Oskar Groening, known as the "bookkeeper of Auschwitz", was sentenced to four years in prison in 2015 for being an accessory to murder at Auschwitz.
/ Source: Reuters

BERLIN — A 96-year-old German convicted over his role in the murders of 300,000 people at the Auschwitz death camp in Nazi-occupied Poland has filed a plea for clemency, a regional justice spokesman said on Monday.

Oskar Groening, known as the "bookkeeper of Auschwitz," was sentenced to four years in prison in 2015 for being an accessory to murder at Auschwitz.

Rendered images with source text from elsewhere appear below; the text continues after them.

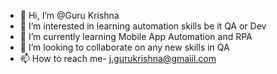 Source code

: - 👋 Hi, I’m @Guru Krishna
- 👀 I’m interested in learning automation skills be it QA or Dev
- 🌱 I’m currently learning Mobile App Automation and RPA
- 💞️ I’m looking to collaborate on any new skills in QA
- 📫 How to reach me- j.gurukrishna@gmaiil.com

<!---
jgurukrishna/jgurukrishna is a ✨ special ✨ repository because its `README.md` (this file) appears on your GitHub profile.
You can click the Preview link to take a look at your changes.
--->

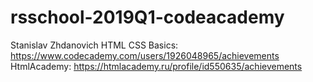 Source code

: # rsschool-2019Q1-codeacademy
Stanislav Zhdanovich
HTML CSS Basics: https://www.codecademy.com/users/1926048965/achievements  
HtmlAcademy: https://htmlacademy.ru/profile/id550635/achievements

But he has not yet started his sentence due to a dispute about his health.

Image: Oskar Groening
Former SS officer Oskar Groening, dubbed the "bookkeeper of Auschwitz", appears in court in Lueneburg, Germany on July 1, 2015.Ronny Hartmann / AFP - Getty Images file

In December, Germany's constitutional court ruled Groening must go to jail, rejecting arguments from his lawyers that imprisonment at his advanced age would violate his right to life.

Related: Court rules 'bookkeeper of Auschwitz,' 96, must go to jail

Christian Lauenstein, spokesman for the justice ministry in the northern state of Lower Saxony where the 2015 trial took place, said Groening's plea for clemency had been passed on to public prosecutors.

"A plea for clemency does not have a delaying effect such as on starting the prison sentence," he added.

The public prosecutor's office was not immediately available to comment.

Related: Holocaust Survivors: Why Nazi fugitives must face justice

Groening's court battle was seen as one of the last major trials related to the Holocaust, during which some 6 million Jews were murdered by Adolf Hitler's regime.

Prosecutors said Groening — who did not kill anyone himself while working at Auschwitz — had helped support the regime responsible for mass murder by sorting bank notes seized from trainloads of arriving Jews.

Groening admitted he was morally guilty for the work he carried out at Auschwitz, which included sending bank notes he found in Jews' luggage to SS offices in Berlin, where they helped to fund the Nazi war effort.